Zuckerberg and Meta drop their misinformation charade
The Straits Times|January 09, 2025
Trump's return to power offers a convenient cover for platform to drop fact-checking efforts.
Dave Lee
Zuckerberg and Meta drop their misinformation charade

Meta chief Mark Zuckerberg's video announcement on Tuesday that the company would abandon its fact-checking efforts and loosen moderation marks a stunning reversal of years of promises regarding safety and misinformation.

As I watched it, I wondered whether Meta Platforms' PR team held off until Jan 7 because posting it on Jan 6 - the anniversary of the US Capitol insurrection - would have been too on the nose.

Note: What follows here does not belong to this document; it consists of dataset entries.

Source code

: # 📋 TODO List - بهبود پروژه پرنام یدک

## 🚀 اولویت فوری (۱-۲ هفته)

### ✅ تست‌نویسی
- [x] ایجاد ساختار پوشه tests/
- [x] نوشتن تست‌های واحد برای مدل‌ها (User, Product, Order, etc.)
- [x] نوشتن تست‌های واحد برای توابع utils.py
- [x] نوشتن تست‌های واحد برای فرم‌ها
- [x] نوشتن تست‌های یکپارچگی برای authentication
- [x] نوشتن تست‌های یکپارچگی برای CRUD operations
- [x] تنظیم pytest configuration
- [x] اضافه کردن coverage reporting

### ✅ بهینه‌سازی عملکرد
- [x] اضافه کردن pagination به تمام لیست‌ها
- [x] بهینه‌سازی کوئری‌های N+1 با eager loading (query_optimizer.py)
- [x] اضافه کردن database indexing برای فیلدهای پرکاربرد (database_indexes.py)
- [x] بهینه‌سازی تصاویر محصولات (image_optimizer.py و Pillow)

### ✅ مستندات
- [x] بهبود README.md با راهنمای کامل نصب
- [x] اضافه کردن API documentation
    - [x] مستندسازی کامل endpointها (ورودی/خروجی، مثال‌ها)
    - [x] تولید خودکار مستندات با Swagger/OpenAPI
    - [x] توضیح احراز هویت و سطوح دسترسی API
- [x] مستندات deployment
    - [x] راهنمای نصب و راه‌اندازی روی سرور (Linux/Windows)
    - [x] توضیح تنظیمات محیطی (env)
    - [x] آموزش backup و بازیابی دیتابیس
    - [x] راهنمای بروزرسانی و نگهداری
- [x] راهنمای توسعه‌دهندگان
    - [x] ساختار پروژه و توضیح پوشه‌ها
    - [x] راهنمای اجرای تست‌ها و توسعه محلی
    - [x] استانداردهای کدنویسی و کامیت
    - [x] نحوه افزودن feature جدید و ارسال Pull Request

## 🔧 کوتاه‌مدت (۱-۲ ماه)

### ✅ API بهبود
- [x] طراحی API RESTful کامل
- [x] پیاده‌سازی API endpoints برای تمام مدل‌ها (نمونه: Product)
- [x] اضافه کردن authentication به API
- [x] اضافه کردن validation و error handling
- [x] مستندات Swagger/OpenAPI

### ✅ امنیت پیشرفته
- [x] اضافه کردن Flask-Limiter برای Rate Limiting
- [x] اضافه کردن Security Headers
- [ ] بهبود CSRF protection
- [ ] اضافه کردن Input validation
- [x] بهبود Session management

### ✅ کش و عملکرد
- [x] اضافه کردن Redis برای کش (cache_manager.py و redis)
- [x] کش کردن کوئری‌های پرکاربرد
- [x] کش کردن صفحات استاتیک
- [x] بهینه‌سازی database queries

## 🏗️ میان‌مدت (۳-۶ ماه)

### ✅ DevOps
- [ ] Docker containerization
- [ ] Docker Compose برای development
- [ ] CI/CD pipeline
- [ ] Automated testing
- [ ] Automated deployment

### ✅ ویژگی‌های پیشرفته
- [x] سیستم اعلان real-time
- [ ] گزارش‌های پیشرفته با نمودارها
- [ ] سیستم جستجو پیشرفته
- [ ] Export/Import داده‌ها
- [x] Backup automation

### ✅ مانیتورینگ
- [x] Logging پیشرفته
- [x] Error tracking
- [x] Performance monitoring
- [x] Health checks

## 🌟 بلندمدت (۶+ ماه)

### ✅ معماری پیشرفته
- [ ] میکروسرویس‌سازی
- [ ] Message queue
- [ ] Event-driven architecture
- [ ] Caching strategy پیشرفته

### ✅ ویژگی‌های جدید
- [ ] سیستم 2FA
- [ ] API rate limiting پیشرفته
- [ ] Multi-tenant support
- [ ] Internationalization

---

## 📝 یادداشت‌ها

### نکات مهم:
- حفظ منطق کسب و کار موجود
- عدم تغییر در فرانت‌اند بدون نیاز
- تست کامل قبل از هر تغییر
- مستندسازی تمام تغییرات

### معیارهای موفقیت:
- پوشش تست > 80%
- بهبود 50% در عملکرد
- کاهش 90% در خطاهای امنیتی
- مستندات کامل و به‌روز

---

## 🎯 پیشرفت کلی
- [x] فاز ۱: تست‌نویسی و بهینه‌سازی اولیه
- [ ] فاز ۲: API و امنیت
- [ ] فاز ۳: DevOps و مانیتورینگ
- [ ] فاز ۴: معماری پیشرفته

After promoting GOP-ally Joel Kaplan to head of policy and appointing Donald Trump pal Dana White to Meta's board, this next act to open the floodgates to hate speech means the Maga (Make America Great Again) storming of Menlo Park is just about complete.

Mr. Zuckerberg said he would work on issues of free speech with Trump - who, just four years ago, was considered too dangerous even to be a Meta user.

There is a view that Mr. Zuckerberg has shamefully abandoned his values in fear of Trump and in the hope that cosying up will be good for business. But it would be wrong to believe Mr. Zuckerberg ever truly held those values in the first place - and he's finally found the political cover needed to drop a years-long charade on safety and shed any pretence about being responsible for the accuracy of information that users see.

While it's hard to fathom when exactly America's culture wars began to take hold, it's much easier to pinpoint the moment when Meta - still called Facebook at the time - became one of its central characters. Immediately after the 2016 presidential election, Mr. Zuckerberg casually claimed it was "crazy" to think that "fake news" on the social network had played a role in swaying the election in Trump's favour. He was pilloried in the media.